• [WHAT YOU HAVE TO DO]: Omit every picture and output the rest of the records exactly as they are.
--------------------------------
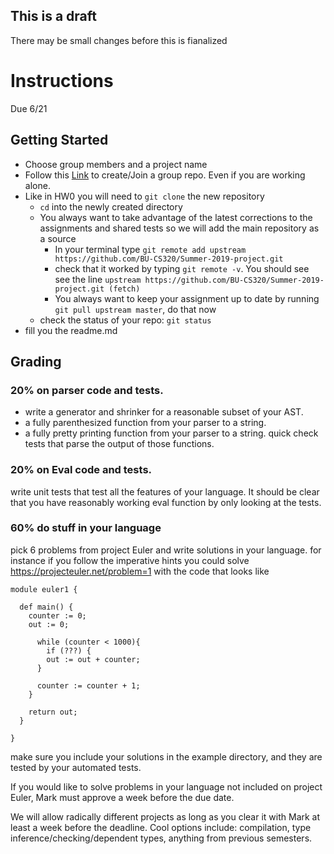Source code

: ## This is a draft
There may be small changes before this is fianalized

# Instructions
Due 6/21

## Getting Started
* Choose group members and a project name
* Follow this [Link](https://classroom.github.com/g/SvBy08dw) to create/Join a group repo.  Even if you are working alone.
* Like in HW0 you will need to `git clone` the new repository
  * ```cd``` into the newly created directory 
  * You always want to take advantage of the latest corrections to the assignments and shared tests so we will add the main repository as a source
    * In your terminal type ```git remote add upstream https://github.com/BU-CS320/Summer-2019-project.git```
    * check that it worked by typing ```git remote -v```.  You should see see the line ```upstream https://github.com/BU-CS320/Summer-2019-project.git (fetch)```
    * You always want to keep your assignment up to date by running ```git pull upstream master```, do that now
  * check the status of your repo: ```git status```
* fill you the readme.md
  
  
## Grading
### 20% on parser code and tests.
* write a generator and shrinker for a reasonable subset of your AST.
* a fully parenthesized function from your parser to a string.
* a fully pretty printing function from your parser to a string.
quick check tests that parse the output of those functions.


### 20% on Eval code and tests.
write unit tests that test all the features of your language.  It should be clear that you have reasonably working eval function by only looking at the tests.


### 60% do stuff in your language
pick 6 problems from project Euler and write solutions in your language.
for instance if you follow the imperative hints you could solve https://projecteuler.net/problem=1 with the code that looks like
```
module euler1 {

  def main() {
    counter := 0;
    out := 0;
    
      while (counter < 1000){
        if (???) {
        out := out + counter;
      }
      
      counter := counter + 1;
    }
    
    return out;
  }

}
```
make sure you include your solutions in the example directory, and they are tested by your automated tests.


If you would like to solve problems in your language not included on project Euler, Mark must approve a week before the due date.

We will allow radically different projects as long as you clear it with Mark at least a week before the deadline.  Cool options include: compilation, type inference/checking/dependent types, anything from previous semesters.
--------------------------------
• [PROBLEM SOLUTION]:
Source code

: ## This is a draft
There may be small changes before this is fianalized

# Instructions
Due 6/21

## Getting Started
* Choose group members and a project name
* Follow this [Link](https://classroom.github.com/g/SvBy08dw) to create/Join a group repo.  Even if you are working alone.
* Like in HW0 you will need to `git clone` the new repository
  * ```cd``` into the newly created directory 
  * You always want to take advantage of the latest corrections to the assignments and shared tests so we will add the main repository as a source
    * In your terminal type ```git remote add upstream https://github.com/BU-CS320/Summer-2019-project.git```
    * check that it worked by typing ```git remote -v```.  You should see see the line ```upstream https://github.com/BU-CS320/Summer-2019-project.git (fetch)```
    * You always want to keep your assignment up to date by running ```git pull upstream master```, do that now
  * check the status of your repo: ```git status```
* fill you the readme.md
  
  
## Grading
### 20% on parser code and tests.
* write a generator and shrinker for a reasonable subset of your AST.
* a fully parenthesized function from your parser to a string.
* a fully pretty printing function from your parser to a string.
quick check tests that parse the output of those functions.


### 20% on Eval code and tests.
write unit tests that test all the features of your language.  It should be clear that you have reasonably working eval function by only looking at the tests.


### 60% do stuff in your language
pick 6 problems from project Euler and write solutions in your language.
for instance if you follow the imperative hints you could solve https://projecteuler.net/problem=1 with the code that looks like
```
module euler1 {

  def main() {
    counter := 0;
    out := 0;
    
      while (counter < 1000){
        if (???) {
        out := out + counter;
      }
      
      counter := counter + 1;
    }
    
    return out;
  }

}
```
make sure you include your solutions in the example directory, and they are tested by your automated tests.


If you would like to solve problems in your language not included on project Euler, Mark must approve a week before the due date.

We will allow radically different projects as long as you clear it with Mark at least a week before the deadline.  Cool options include: compilation, type inference/checking/dependent types, anything from previous semesters.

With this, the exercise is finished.